The wide range of courses being provided by some of the best institutes in the world is bound to have something of interest for everyone. Generally, the time required by these courses is around 4-5 hours per week.
Most of you might have heard of the “OpenCourseWare” already. The lectures provided under this movement are all free, openly available to anyone with an internet connection, and most of them are published as organized course materials.
It all started when a German university “University of Tübingen” published its videos of its lectures online (Thank you!) in 1999. Seems too early, right? That is because it didn’t catch any attention until MIT launched its MIT OpenCourseWare in 2002. Later, hundreds of universities joined in and made their lectures public in a number of forms: videos, notes, quiz formats, even student notes.
However, it wasn’t till 2011 that universities like Stanford and MIT started offering online courses which involved enrollment and deadlines. These courses are now being termed as MOOC (Massive Open Online Course) and three of the biggest and most popular MOOC platforms are as follows:
It started off as MITx and later developed into edX when MITx partnered with HarvardX in 2012. It is owned and governed by MIT and Harvard and currently has around 60 courses offered by 29 partners (the XConsortium).
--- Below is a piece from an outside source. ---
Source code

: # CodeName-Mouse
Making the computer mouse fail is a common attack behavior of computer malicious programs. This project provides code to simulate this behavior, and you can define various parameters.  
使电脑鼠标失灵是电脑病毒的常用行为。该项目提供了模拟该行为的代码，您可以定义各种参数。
Udacity was born out of an experiment, when Sebastian Thrun and Peter Norvig decided to put their artificial intelligence class online in 2011. The class included around 170 students of theirs, with 100,000 more students following it online. Inspired by this huge response, the professors started this online platform in 2012. Now this site is offering around 30 courses from about 5 institutes.
Coursera is the largest of all these initiatives. It was started by two computer science professors at Stanford University, who noticed that their YouTube videos had many more views than the students who actually applied for their classes. An astounding 80 institutes are their partners in this program, who collectively offer more than 400 courses to 4 million students worldwide!
Although all course materials being provided are for free, some MOOC websites do provide you with a statement of accomplishment at the completion of your course, and some courses have an option of earning a verified certificate from the university for a nominal fee. The biggest question, however, remains: will MOOCs be effective in the long run?